**Items from a dataset**

*** Block opens ***

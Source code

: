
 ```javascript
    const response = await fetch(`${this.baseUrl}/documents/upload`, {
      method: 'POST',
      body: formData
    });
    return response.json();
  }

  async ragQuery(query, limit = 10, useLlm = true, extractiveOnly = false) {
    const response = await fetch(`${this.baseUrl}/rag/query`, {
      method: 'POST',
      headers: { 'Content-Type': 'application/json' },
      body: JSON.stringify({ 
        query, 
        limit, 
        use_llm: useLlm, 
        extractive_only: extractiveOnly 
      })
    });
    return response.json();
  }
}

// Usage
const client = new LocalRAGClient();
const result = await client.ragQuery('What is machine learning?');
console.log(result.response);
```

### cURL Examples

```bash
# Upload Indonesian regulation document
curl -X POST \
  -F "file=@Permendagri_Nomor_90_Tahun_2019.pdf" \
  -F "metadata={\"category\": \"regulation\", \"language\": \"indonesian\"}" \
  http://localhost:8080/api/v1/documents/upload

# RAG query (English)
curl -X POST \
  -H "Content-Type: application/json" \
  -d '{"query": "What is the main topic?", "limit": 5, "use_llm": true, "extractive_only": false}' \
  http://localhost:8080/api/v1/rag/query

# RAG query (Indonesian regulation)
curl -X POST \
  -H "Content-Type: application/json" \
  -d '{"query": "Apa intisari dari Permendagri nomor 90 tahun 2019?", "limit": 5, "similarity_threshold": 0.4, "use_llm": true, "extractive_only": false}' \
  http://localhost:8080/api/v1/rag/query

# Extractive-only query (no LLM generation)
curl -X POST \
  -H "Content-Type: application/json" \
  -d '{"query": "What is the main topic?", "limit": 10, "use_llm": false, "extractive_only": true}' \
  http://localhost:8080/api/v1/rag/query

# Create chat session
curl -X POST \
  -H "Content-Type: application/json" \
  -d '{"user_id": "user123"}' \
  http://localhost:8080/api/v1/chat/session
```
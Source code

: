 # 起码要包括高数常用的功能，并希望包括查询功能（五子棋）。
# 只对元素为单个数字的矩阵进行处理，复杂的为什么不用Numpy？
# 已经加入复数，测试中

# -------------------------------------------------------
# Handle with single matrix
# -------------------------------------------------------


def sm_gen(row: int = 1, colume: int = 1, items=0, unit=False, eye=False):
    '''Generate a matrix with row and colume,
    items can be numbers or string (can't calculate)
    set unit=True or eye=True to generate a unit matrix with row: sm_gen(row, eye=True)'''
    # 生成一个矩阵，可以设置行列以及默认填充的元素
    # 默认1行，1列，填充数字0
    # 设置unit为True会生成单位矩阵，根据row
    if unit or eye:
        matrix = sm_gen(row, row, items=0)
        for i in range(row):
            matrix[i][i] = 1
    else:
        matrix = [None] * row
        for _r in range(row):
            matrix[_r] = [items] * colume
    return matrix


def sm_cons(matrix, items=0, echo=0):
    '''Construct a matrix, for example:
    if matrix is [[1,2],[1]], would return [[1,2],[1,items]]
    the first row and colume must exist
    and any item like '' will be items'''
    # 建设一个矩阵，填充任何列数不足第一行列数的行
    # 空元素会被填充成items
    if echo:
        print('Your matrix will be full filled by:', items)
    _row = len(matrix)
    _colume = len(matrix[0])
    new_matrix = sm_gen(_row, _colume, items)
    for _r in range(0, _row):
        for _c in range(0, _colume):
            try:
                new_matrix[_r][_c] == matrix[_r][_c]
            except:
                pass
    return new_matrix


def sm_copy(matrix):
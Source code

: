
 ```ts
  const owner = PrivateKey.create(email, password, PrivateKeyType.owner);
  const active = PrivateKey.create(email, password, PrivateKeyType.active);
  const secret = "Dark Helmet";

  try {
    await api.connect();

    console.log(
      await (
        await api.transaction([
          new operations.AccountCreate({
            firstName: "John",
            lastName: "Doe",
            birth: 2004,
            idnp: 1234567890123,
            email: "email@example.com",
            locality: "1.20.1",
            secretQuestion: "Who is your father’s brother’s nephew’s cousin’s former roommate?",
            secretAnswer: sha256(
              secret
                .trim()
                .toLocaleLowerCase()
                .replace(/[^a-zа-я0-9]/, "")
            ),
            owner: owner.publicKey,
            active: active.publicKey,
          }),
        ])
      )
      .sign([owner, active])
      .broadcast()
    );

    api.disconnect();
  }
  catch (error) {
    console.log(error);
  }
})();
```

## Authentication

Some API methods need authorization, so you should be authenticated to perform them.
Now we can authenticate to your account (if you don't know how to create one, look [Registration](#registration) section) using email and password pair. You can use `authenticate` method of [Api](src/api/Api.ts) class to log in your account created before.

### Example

*** Block closes ***

**Problem requirements**
Using the data above, report how many lines include the string "ragQuery" and add nothing to the number.

**Final answer**
2